For all $m,n \geq 1$, there exist regular languages $L_m$ and $L_n$ recognized by a DFA with $m$ and $n$ states, respectively, such that a DFA that recognizes $L_m \cap L_n$ must have at least $mn$ states.

Let $\Sigma = \{0,1\}$ and consider the languages \begin{align*} L_m &= \{w \in \Sigma^* \mid |w|_0 = 0 \pmod m\}, \\ L_n &= \{w \in \Sigma^* \mid |w|_1 = 0 \pmod n\}. \end{align*} Then $L_m$ can be recognized by a DFA with $m$ states and $L_n$ can be recognized by a DFA with $n$ states (you can try to find the DFAs yourselves as an easy exercise).
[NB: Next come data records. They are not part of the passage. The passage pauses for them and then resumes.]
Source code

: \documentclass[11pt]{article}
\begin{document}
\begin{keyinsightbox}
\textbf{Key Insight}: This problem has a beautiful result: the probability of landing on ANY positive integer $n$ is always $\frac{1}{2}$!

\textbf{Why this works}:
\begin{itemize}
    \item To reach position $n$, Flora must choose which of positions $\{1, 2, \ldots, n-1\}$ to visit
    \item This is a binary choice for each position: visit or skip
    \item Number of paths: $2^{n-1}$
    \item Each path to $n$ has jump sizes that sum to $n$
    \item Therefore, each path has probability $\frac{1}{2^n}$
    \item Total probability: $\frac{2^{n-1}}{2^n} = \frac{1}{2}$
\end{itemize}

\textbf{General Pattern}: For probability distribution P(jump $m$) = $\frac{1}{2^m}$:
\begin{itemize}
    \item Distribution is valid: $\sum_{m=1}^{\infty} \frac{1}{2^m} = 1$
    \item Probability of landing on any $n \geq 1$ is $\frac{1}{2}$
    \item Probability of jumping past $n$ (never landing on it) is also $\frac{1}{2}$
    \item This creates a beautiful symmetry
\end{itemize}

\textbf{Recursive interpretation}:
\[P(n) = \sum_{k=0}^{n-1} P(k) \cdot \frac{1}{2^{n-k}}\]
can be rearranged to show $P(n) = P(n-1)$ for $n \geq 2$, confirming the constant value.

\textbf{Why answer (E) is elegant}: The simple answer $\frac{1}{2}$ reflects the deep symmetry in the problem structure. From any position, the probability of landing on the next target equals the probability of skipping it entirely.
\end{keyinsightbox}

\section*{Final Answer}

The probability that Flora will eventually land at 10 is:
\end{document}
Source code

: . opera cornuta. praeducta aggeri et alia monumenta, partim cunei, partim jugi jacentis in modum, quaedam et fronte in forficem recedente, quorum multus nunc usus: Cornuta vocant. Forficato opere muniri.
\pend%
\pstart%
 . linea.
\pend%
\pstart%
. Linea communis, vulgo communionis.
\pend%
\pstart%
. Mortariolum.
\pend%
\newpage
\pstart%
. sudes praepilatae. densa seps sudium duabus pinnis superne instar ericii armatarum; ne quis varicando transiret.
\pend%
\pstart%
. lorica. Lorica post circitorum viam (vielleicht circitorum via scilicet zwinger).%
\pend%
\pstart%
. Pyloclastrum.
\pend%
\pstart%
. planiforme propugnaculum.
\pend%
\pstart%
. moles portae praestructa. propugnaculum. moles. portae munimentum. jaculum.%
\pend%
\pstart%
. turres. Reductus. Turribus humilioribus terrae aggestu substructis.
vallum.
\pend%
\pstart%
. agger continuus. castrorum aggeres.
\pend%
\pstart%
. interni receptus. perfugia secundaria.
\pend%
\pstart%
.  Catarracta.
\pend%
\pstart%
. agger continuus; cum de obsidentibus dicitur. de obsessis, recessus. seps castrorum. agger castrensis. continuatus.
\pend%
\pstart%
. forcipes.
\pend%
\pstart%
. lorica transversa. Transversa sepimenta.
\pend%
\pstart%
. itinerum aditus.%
Then $$L_m \cap L_n = \{w \in \Sigma^* \mid |w|_0 = 0 \pmod m \wedge |w|_1 = 0 \pmod n\}.$$ So we need to consider the equivalence classes of $\equiv_{L_m \cap L_n}$.

We will consider strings $0^i 1^j$ with $0 \leq i \lt m$ and $0 \leq j \lt n$ to be our representatives for the equivalence classes. To show that these are all distinct, we consider two words $x = 0^i 1^j$ and $y = 0^k 1^\ell$ with $0 \leq i, k \lt m$, $0 \leq j, \ell \lt n$, and $x \neq y$. This means that $i \neq k$ or $j \neq \ell$ (or both). We suppose $i \neq k$; the $j \neq \ell$ case follows a similar argument.

We choose the word $z = 0^{m-i} 1^{n-\ell}$. Then $xz \in L_m \cap L_n$ but $yz \not \in L_m \cap L_n$. To see this, the number of $0$s in $xz$ is $i + m - i = 0 \pmod m$ and the number of $1$s in $xz$ is $j + n - j = 0 \pmod n$. But the number of $0$s in $yz$ is $k + m - i \neq 0 \pmod m$ if $k \neq i$. So $z$ distinguishes $x$ and $y$.

This means that there are at least $mn$ pairwise distinguishable Myhill-Nerode equivalence classes ($i$ can range from 0 to $m-1$ and $j$ can range from 0 to $n-1$).

Since we know that the product construction has at most $mn$ states, together with this result, we've also just shown that there's a DFA for $L_m \cap L_n$ that has exactly $mn$ states.

This leads to the notion of a minimal DFA, in terms of the number of states it has, for a language. So it's clear from this that any minimal DFA will have as many states as there are Myhill-Nerode equivalence classes for its language, but we can actually say something stronger than that: the Myhill-Nerode DFA is the only minimal DFA for its language.

Let $L$ be a regular language. The DFA $A_{\equiv_L}$ is the unique minimal DFA for $L$ up to isomorphism.

Let $A = (Q,\Sigma,\delta,q_0,F)$ be a minimal DFA for $L$. Recall that the equivalence classes of the relation $\sim_A$ correspond to states of $A$. By Lemma 12.1, $\sim_A$ refines $\equiv_L$ and therefore, the index of $\sim_A$ must be at least the index of $\equiv_L$. Since we assumed $A$ was minimal, this means that $A$ has exactly as many states as $A_{\equiv_L}$.

Now, we need to show that there is a correspondence between states of $A$ and states of $A_{\equiv_L}$. Let $q \in Q$. Then $q$ must be reachable from the initial state $q_0$, since otherwise, we can remove it. This means there exists a word $w \in \Sigma^*$ such that $\delta(q_0,w) = q$. Then $q$ corresponds to the equivalence class for $[w]$.

Assuming it's computable, the existence of a minimal DFA and the fact that a regular language has a unique minimal DFA gives us a way to test whether two DFAs or NFAs or regular expressions correspond to the same language: just turn the two objects into a minimal DFA and if they're the same, then they accept the same language.

Luckily, the minimal DFA can be computed, and even better is that it is efficiently computable. Kozen gives an algorithm in Section 14 of the textbook which runs in roughly $O(|\Sigma|n^3)$ time for a DFA with $n$ states. The algorithm with the best worst-case time complexity is Hopcroft's partition refinement algorithm (due to Hopcroft in 1971) which has $O(n \log n)$ time complexity.